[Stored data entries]
--------------------------------------------------
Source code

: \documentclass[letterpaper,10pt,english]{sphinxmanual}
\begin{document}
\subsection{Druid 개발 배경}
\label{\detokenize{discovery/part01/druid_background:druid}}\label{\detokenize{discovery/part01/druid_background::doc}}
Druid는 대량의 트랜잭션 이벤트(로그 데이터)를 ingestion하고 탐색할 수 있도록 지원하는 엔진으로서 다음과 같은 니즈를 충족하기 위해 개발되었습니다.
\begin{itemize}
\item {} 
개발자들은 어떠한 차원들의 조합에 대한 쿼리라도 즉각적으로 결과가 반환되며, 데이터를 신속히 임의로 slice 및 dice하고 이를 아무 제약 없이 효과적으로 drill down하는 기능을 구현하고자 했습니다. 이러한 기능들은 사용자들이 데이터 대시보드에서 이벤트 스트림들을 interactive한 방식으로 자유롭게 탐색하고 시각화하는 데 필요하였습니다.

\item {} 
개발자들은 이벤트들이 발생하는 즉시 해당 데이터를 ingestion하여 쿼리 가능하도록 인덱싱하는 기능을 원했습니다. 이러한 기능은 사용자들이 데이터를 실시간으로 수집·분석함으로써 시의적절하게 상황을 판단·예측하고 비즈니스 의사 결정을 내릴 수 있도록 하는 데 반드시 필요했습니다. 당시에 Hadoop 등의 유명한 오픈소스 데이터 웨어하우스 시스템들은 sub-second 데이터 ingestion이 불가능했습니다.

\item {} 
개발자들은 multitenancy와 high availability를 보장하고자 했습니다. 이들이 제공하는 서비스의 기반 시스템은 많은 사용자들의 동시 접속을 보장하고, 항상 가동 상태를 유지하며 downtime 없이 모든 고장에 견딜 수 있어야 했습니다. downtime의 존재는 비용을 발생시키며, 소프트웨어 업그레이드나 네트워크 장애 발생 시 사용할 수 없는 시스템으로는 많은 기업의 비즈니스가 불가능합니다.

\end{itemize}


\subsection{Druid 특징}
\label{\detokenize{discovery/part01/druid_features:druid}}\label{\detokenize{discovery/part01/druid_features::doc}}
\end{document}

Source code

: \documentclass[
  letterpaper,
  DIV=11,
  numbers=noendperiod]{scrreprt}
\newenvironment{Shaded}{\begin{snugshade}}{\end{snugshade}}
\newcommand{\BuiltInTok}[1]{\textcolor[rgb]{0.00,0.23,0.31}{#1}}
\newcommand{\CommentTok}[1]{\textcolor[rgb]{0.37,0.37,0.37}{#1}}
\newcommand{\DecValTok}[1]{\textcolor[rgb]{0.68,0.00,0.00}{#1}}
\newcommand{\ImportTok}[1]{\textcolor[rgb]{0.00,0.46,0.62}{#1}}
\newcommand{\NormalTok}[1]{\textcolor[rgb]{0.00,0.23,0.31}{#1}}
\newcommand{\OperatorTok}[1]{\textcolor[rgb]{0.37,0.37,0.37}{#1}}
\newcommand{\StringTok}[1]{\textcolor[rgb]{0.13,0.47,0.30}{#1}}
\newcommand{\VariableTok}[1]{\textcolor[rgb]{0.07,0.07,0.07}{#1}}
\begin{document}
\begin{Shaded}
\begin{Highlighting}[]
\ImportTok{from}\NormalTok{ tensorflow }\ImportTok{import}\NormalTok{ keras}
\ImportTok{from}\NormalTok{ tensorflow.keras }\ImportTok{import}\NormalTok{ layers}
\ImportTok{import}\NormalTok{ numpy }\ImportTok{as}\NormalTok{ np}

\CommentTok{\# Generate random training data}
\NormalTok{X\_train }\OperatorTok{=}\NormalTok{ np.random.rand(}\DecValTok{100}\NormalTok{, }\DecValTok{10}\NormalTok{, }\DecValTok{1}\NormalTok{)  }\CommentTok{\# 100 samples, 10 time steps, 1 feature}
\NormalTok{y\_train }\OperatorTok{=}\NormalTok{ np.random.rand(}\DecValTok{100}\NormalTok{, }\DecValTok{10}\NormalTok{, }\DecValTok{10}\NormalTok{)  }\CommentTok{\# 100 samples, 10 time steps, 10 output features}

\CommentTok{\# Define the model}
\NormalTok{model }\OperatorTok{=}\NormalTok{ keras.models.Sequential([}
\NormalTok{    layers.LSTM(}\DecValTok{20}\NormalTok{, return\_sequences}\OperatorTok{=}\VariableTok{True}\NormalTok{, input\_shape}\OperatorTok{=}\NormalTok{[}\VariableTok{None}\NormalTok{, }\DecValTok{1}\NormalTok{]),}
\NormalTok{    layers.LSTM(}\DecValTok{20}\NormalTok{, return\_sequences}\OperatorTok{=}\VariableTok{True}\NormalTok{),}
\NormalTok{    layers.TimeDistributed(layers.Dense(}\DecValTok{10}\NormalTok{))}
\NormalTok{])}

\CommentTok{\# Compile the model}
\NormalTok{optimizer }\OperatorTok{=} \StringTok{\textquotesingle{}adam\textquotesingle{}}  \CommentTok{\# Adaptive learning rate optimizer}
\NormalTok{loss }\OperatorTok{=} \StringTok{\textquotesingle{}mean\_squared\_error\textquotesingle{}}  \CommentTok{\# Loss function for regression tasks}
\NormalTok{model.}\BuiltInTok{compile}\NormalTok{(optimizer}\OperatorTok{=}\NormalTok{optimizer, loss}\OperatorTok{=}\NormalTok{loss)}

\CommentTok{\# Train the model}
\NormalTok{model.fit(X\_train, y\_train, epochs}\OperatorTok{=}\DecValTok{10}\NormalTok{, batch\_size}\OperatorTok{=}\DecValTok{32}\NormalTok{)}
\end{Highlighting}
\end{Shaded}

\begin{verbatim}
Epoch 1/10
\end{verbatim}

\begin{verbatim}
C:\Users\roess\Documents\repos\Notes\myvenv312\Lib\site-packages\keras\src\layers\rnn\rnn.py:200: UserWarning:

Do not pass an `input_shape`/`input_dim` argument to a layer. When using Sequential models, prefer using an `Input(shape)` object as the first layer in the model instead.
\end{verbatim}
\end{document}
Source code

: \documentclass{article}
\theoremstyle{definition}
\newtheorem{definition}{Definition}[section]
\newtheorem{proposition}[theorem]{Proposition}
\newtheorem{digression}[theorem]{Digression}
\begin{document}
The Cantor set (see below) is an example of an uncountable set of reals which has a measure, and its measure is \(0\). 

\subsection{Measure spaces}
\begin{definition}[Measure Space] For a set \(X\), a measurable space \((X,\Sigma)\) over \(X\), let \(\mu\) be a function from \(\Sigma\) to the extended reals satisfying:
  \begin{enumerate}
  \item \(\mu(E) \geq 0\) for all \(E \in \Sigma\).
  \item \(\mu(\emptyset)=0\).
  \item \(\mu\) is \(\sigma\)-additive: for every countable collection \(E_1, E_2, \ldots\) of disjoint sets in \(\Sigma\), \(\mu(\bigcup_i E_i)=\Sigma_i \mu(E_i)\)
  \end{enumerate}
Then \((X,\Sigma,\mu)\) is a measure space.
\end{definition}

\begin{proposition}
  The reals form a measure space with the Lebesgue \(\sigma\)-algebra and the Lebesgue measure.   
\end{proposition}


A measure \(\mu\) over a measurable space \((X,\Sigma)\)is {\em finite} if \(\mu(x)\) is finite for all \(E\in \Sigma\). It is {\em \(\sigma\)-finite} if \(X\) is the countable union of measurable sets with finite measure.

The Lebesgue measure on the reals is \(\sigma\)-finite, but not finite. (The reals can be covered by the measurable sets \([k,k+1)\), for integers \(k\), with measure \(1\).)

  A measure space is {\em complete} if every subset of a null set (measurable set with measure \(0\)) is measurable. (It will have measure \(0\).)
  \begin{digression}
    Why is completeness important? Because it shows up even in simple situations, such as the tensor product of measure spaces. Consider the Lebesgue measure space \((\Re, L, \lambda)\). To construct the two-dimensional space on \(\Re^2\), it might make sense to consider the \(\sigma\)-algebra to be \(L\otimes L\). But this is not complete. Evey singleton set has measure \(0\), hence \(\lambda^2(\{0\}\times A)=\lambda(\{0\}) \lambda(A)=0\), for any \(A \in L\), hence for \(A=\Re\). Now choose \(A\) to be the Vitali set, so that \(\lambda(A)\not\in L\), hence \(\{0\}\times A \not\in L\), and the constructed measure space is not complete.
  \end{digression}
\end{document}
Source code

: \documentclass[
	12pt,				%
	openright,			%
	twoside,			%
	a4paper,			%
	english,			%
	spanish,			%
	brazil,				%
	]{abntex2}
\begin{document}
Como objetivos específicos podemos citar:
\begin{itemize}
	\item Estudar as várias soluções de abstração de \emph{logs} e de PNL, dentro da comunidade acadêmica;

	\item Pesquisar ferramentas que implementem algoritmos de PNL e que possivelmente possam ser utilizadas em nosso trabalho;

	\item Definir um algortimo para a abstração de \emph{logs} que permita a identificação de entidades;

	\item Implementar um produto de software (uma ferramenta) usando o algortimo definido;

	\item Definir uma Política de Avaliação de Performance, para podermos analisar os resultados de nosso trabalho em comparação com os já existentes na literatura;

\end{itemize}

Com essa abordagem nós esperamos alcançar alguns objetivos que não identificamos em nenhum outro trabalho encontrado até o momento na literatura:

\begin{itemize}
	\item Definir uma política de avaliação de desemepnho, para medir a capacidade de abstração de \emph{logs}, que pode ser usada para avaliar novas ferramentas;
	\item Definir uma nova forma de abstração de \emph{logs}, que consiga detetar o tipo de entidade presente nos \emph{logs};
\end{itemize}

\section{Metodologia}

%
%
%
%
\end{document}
--------------------------------------------------
What needs to be done: All lines that contain the word "detokenize" must be copied from the records above.

Your solution:
\label{\detokenize{discovery/part01/druid_background:druid}}\label{\detokenize{discovery/part01/druid_background::doc}}
\label{\detokenize{discovery/part01/druid_features:druid}}\label{\detokenize{discovery/part01/druid_features::doc}}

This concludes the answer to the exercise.